Krugman has posted up an excellent explanation of the current liquidity trap, and an explanation of how stimulus works under these conditions. it also includes an absolutely brutal takedown of Amity Schlaes http://www.princeton.edu/~pkrugman/nominal_wage.pdf even if you are anti-keynesian, it is very much worth reading if you at least want to understand where keynesians are coming from.
So why are you even posting? What's really funny is that 90% of the posters in this thread have not even the slightest idea how fractional reserve banking works and its origins. Let alone the concept & history of money. I would bet that half the posters rarely, if ever, even heard the term fractional reserve banking.
anaconda, we all know what fractional reserve banking is. I'm quite familiar with the positions of Ron Paul, Hayek, Rothbard, Mises etc. sound money and all that. You sound like a child who has just found out that there is no Santa and can't figure out why everyone else isn't as upset as you are, and doesn't really care when you tell them that there is no Santa. They print money out of thin air! *gasp* the horror! FYI - I support abolishing the Federal Reserve and instituting 100% reserve banking, abolishing the FDIC, etc. etc. I'm just realistic enough to realize that Austrian economics isn't a panacea that magically solves everything, and that most people who have even the slightest interest in economics are fully aware of what it has to offer - they are just unimpressed.
This is the Fed's definition so now we all know The fact that banks are required to keep on hand only a fraction of the funds deposited with them is a function of the banking business. Banks borrow funds from their depositors (those with savings) and in turn lend those funds to the banksâ borrowers (those in need of funds). Banks make money by charging borrowers more for a loan (a higher percentage interest rate) than is paid to depositors for use of their money. If banks did not lend out their available funds after meeting their reserve requirements, depositors might have to pay banks to provide safekeeping services for their money. For the economy and the banking system as a whole, the practice of keeping only a fraction of deposits on hand has an important cumulative effect. Referred to as the fractional reserve system, it permits the banking system to "create" money.[4]
He states: "But in liquidity trap conditions, the interest rate isnât affected at the margin by either the supply or the demand for money â itâs hard up against the zero bound. And as a result the usual explanation for the downward slope of the AD curve doesnât work." I think he is making a basic mistake. The interest rate people are charged during a liquidity trap is NOT equal to nominal rate but whatever rate the banks want to charge. We already saw in several countries credit card rates surging because of the liquidity trap. That will surely cause a decrease in demand and a downward sloping AD curve. Actually, I think he is another "strawman".
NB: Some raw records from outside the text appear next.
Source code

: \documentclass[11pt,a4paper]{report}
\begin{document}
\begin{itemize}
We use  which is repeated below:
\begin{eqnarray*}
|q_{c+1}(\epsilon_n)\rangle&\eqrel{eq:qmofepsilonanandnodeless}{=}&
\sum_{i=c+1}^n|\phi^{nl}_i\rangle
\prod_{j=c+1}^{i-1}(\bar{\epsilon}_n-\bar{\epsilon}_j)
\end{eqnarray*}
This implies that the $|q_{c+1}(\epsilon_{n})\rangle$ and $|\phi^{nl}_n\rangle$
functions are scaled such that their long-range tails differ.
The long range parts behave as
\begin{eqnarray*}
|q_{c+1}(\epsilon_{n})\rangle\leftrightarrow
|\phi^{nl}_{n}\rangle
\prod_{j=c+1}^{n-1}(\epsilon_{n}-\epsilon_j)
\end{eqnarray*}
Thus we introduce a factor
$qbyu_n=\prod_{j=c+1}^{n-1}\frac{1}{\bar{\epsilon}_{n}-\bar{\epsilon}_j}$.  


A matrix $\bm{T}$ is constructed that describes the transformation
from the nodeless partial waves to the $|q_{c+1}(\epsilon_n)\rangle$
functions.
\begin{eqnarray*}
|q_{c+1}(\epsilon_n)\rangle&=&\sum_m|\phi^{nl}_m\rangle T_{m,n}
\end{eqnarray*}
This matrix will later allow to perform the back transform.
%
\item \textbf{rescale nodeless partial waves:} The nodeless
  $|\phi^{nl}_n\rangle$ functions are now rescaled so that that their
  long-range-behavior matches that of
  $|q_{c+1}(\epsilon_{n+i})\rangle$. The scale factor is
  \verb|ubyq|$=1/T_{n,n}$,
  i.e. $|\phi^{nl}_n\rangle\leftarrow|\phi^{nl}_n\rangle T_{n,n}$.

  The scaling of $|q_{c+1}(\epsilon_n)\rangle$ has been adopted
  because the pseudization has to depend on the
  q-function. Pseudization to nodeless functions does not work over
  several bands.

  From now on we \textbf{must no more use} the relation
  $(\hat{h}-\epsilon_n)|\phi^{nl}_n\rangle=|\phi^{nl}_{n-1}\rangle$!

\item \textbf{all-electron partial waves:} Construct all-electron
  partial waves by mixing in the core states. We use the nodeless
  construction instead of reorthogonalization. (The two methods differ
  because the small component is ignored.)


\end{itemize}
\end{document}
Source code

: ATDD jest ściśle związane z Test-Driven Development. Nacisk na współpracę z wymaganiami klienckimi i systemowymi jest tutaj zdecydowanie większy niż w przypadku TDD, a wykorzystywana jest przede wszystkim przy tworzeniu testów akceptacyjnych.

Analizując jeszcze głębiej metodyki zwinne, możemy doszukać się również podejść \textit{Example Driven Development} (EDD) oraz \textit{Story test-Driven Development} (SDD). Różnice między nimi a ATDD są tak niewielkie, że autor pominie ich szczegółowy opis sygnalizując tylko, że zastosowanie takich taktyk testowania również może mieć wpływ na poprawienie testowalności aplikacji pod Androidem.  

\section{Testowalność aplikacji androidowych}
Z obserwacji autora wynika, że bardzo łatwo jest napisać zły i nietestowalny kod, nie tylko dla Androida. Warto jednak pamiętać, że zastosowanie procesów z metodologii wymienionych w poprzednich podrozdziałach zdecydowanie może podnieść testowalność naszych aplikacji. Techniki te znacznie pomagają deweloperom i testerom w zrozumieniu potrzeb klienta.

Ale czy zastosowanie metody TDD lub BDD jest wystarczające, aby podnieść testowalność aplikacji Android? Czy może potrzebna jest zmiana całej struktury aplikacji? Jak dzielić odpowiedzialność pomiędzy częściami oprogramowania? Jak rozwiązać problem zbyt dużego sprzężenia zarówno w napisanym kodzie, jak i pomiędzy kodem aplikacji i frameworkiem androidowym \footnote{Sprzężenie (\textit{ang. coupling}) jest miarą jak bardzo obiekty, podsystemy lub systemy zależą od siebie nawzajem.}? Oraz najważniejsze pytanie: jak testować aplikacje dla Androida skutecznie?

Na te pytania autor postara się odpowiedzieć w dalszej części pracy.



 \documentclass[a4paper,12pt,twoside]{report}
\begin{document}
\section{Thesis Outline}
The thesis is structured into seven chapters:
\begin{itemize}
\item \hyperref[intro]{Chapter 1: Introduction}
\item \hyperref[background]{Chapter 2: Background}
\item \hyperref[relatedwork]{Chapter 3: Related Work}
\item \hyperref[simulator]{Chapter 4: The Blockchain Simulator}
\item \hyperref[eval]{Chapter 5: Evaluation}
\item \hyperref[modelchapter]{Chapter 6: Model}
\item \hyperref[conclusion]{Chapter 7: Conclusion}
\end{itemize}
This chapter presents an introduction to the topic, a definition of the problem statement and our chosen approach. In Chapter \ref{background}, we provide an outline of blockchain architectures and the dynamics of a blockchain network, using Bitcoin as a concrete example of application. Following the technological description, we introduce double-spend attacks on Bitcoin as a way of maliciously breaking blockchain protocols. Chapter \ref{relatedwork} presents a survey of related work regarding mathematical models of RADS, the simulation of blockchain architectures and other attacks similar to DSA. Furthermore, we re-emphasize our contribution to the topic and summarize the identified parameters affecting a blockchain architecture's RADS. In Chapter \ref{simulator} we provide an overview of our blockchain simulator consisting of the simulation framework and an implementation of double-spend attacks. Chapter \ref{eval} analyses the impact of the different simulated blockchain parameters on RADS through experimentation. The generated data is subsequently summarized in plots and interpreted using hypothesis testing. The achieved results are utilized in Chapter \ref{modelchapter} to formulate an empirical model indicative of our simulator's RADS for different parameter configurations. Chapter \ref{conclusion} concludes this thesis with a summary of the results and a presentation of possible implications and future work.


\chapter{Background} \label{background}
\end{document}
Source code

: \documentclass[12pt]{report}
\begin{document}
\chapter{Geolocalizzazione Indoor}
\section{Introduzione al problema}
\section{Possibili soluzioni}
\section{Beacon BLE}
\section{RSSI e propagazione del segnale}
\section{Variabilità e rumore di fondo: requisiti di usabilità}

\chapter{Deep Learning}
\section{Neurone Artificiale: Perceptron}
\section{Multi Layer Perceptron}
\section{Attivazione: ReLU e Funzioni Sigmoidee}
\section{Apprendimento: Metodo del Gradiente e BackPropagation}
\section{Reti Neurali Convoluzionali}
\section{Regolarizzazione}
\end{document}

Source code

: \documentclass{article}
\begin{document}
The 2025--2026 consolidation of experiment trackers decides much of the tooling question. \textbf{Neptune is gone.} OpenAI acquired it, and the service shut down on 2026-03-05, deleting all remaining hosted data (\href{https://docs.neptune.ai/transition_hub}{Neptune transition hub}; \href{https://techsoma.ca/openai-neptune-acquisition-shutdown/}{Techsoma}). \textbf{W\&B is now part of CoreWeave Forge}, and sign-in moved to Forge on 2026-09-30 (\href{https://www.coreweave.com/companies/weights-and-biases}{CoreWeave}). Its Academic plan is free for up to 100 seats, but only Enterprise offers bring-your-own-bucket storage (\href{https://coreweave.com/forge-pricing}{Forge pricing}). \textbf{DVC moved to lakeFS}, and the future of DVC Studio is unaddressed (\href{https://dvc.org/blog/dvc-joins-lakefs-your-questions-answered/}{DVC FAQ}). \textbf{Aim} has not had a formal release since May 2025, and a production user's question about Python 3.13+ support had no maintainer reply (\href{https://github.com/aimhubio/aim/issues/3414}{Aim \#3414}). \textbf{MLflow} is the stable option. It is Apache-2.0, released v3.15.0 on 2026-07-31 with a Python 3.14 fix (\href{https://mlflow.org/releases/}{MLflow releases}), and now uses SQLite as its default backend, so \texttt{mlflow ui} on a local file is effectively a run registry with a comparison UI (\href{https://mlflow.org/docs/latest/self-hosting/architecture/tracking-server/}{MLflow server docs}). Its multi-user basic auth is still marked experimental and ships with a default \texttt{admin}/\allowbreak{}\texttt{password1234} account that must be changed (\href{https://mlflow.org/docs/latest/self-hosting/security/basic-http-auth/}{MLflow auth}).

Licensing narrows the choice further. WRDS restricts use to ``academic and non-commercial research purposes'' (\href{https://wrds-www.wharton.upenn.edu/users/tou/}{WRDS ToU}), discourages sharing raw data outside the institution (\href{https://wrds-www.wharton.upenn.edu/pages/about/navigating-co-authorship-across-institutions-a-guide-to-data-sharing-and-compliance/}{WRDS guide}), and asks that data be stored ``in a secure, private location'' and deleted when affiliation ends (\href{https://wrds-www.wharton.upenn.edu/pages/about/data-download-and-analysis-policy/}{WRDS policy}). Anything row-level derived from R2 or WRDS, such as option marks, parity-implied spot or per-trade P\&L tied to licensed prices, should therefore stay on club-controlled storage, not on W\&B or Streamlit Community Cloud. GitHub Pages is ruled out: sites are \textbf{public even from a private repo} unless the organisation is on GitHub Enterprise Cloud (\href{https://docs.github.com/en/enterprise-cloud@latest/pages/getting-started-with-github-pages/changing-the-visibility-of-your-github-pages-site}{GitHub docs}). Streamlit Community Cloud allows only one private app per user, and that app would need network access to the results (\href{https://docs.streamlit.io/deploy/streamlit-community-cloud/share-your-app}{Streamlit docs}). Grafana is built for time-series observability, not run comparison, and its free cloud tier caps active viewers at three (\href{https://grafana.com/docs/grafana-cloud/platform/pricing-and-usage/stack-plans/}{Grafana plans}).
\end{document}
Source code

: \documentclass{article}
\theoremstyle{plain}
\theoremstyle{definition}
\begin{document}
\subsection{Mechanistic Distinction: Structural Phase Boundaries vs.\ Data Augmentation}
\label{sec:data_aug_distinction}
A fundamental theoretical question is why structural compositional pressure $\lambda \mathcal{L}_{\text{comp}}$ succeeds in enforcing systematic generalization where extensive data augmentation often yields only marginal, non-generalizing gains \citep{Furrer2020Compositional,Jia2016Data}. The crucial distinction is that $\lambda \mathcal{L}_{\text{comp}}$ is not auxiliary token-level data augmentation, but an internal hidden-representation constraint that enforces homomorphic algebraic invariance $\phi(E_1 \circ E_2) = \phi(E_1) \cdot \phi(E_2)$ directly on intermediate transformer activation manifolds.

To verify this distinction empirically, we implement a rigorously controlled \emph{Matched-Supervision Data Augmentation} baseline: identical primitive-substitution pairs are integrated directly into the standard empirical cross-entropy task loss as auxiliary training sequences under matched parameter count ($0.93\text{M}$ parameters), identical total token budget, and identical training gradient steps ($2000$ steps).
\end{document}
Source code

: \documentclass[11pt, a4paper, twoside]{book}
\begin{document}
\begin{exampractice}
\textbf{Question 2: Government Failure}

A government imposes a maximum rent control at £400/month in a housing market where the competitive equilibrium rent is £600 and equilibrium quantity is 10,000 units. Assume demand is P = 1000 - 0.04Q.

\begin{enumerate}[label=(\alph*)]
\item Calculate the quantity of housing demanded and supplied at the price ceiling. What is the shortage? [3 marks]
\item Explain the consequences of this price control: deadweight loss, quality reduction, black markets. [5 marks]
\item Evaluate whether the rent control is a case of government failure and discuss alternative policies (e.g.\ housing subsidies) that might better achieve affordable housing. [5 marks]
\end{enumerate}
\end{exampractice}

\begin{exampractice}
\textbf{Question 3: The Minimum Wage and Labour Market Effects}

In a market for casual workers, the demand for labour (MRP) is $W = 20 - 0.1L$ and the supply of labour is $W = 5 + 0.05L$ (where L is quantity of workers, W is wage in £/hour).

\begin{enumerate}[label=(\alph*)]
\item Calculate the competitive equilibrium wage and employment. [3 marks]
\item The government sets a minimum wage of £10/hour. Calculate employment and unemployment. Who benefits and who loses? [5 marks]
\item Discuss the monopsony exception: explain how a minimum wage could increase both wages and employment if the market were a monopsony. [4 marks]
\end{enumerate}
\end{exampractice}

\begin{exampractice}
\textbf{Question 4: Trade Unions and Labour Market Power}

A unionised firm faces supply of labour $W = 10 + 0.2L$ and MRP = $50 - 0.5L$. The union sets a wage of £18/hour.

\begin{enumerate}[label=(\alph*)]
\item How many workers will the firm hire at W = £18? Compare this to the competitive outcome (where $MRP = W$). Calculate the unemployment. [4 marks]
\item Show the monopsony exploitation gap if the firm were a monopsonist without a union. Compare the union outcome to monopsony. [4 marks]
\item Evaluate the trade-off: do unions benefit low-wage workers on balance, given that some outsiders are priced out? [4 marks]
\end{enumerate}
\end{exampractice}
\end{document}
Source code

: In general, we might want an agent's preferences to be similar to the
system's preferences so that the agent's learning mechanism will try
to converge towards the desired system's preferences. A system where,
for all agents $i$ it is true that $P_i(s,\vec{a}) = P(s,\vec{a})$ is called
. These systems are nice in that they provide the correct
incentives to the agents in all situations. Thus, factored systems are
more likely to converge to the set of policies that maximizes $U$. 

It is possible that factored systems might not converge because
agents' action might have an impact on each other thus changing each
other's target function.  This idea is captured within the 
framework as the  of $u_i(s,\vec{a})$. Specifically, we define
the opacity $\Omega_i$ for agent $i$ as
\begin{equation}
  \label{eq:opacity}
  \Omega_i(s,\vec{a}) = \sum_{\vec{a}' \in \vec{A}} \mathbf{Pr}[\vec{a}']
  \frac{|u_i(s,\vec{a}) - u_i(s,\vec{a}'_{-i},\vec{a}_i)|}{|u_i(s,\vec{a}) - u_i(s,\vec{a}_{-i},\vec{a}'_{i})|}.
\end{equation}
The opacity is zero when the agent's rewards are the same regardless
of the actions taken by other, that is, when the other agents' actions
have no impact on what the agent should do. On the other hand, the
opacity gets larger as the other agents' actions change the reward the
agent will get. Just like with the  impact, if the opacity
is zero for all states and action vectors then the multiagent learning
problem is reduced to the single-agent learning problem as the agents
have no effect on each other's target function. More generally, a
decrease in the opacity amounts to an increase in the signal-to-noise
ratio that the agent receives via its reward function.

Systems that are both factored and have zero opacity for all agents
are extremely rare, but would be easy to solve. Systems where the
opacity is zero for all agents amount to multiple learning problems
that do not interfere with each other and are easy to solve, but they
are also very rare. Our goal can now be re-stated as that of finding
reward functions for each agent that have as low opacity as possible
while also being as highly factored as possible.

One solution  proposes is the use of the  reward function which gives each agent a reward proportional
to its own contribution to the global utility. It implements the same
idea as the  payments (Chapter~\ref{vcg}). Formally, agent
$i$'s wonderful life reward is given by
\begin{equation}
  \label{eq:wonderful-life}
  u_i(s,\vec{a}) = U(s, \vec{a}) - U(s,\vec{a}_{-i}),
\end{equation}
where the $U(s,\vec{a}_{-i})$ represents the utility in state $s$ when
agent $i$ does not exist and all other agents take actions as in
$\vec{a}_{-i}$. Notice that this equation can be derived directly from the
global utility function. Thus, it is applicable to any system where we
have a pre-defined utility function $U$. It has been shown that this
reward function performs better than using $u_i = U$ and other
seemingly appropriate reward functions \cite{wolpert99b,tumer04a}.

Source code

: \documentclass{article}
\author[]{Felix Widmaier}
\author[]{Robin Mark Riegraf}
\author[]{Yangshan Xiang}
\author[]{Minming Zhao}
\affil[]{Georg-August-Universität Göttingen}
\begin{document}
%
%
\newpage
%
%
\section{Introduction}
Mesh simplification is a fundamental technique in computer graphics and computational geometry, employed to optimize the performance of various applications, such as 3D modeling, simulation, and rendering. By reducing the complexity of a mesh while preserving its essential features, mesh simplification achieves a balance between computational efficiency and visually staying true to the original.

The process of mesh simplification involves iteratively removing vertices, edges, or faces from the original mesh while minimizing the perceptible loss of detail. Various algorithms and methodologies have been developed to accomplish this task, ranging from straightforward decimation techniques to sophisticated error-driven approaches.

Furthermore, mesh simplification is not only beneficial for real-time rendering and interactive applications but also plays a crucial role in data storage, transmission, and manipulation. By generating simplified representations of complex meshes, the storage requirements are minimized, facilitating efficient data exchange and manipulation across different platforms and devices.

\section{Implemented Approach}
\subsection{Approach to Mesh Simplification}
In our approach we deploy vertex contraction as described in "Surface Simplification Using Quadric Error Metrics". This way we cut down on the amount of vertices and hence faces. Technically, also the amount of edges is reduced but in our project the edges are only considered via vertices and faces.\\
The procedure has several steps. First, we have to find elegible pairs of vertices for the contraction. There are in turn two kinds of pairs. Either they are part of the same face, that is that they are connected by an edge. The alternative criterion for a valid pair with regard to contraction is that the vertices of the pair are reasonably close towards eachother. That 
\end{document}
Just to return to the bailout or not of General Motors I think B Ob will be very tempted to give them say 5 years to get their act togethor but with strict compliance rules to qualify for taxpayers cash. This should include huge reductions in GM salaries especially of the top fat cats who may have to be replaced. He might even put a tax on competing foreign imports for this period of make or break. Sell off ALL loss making parts of the company in a fire sale.
And you sound like a willful sheeple who listens to CNBC in spite of knowing better. See, I can throw unnecessary insults too. This goes way beyond Mises institute, these monetary games are thousands of years old. Now it's on a global level, instead of just one village after another. I doubt you even read most of the material by the individuals you mentioned. It's amazing how much more common sense people had even a thousand years ago and how they used to deal with those who manipulate money. The concept of sound money has not been practiced in a very long time. So instead of thinking that it won't solve anything how about realizing that you have never seen it enacted in your lifetime and it is doubtful even your parents and or grandparents have had a chance to see it. Unless you are Swiss, and even then, it's only partially applicable. The alternative is listening to mainstream economists (who are just shilling for the banksters, unknowingly) and arguing whether the Fed should create more money or the government should start spending even more like crazy. Cause it's not like that has been tried before.
All Keynesians are. Keynesian economics is just an excuse for government spending, which, in turn, is actually forced by the monetary system. Of course, instead of having people understand that the system is designed to be a vicious debt cycle with government debt as a vital component, let's just create an intellectual smokescreen to help explain why the government is perpetually growing debt. "It's good for the economy" after all.
For whom? For individuals or the whole nation? Honestly, I think this nation is beyond saving as noted by the participation in this election for two mainstream candidates. Too many wilful morons & sheeple. By the time the situation will reach unbearable conditions for the millions living on Hope in Obama, it will be too late. The military is mobilizing as we speak. There is no easy solution. There is no quick fix for almost 100 years of a parasitic monetary system. I think Ron Paul had a good plan, so does Bob Barr. They both say, it's not easy and don't expect it to be. You're talking about repositioning the economy back to being built on basics such as real production, shrinking the government, the military and revamping the monetary system. Hence the whole financial industry, which is the major component of the current economy, being shrunk several times over. As for individuals, it's pretty basic, learn self sufficiency. Food, water & basic commodities. There will be opportunity as well. Also, getting the f**k outta Dodge is a good solution too, just pick your destination wisely and be able to produce something of value.